(Your objective): Tally every line of the entries that contains the string "Copy", then reply with only that number.

(Source records):

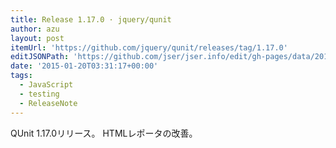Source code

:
 ```yaml
---
title: Release 1.17.0 · jquery/qunit
author: azu
layout: post
itemUrl: 'https://github.com/jquery/qunit/releases/tag/1.17.0'
editJSONPath: 'https://github.com/jser/jser.info/edit/gh-pages/data/2015/01/index.json'
date: '2015-01-20T03:31:17+00:00'
tags:
  - JavaScript
  - testing
  - ReleaseNote
---
```

QUnit 1.17.0リリース。
HTMLレポータの改善。
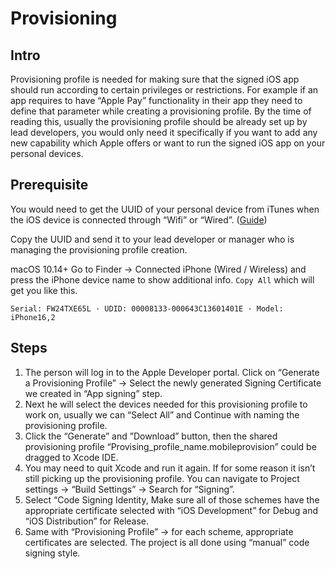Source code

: # Provisioning

## Intro

Provisioning profile is needed for making sure that the signed iOS app should run according to certain privileges or restrictions. For example if an app requires to have “Apple Pay” functionality in their app they need to define that parameter while creating a provisioning profile. By the time of reading this, usually the provisioning profile should be already set up by lead developers, you would only need it specifically if you want to add any new capability which Apple offers or want to run the signed iOS app on your personal devices.

## Prerequisite

You would need to get the UUID of your personal device from iTunes when the iOS device is connected through “Wifi” or “Wired”. \([Guide](https://www.imore.com/how-find-your-iphones-serial-number-udid-or-other-information)\)

Copy the UUID and send it to your lead developer or manager who is managing the provisioning profile creation.

macOS 10.14+
Go to Finder -> Connected iPhone (Wired / Wireless) and press the iPhone device name to show additional info. `Copy All` which will get you like this.

```text
Serial: FW24TXE65L · UDID: 00008133-000643C13601401E · Model: iPhone16,2
```

## Steps

1. The person will log in to the Apple Developer portal. Click on “Generate a Provisioning Profile” -&gt; Select the newly generated Signing Certificate we created in “App signing” step.
2. Next he will select the devices needed for this provisioning profile to work on, usually we can “Select All” and Continue with naming the provisioning profile.
3. Click the “Generate” and ”Download” button, then the shared provisioning profile “Provising\_profile\_name.mobileprovision” could be dragged to Xcode IDE.
4. You may need to quit Xcode and run it again. If for some reason it isn’t still picking up the provisioning profile. You can navigate to Project settings -&gt; “Build Settings” -&gt; Search for “Signing”.
5. Select “Code Signing Identity, Make sure all of those schemes have the appropriate certificate selected with “iOS Development” for Debug and “iOS Distribution” for Release.
6. Same with “Provisioning Profile” -&gt; for each scheme, appropriate certificates are selected. The project is all done using “manual” code signing style.

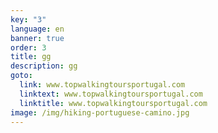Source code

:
 ```yaml
---
key: "3"
language: en
banner: true
order: 3
title: gg
description: gg
goto:
  link: www.topwalkingtoursportugal.com
  linktext: www.topwalkingtoursportugal.com
  linktitle: www.topwalkingtoursportugal.com
image: /img/hiking-portuguese-camino.jpg
---
```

(Written response): 2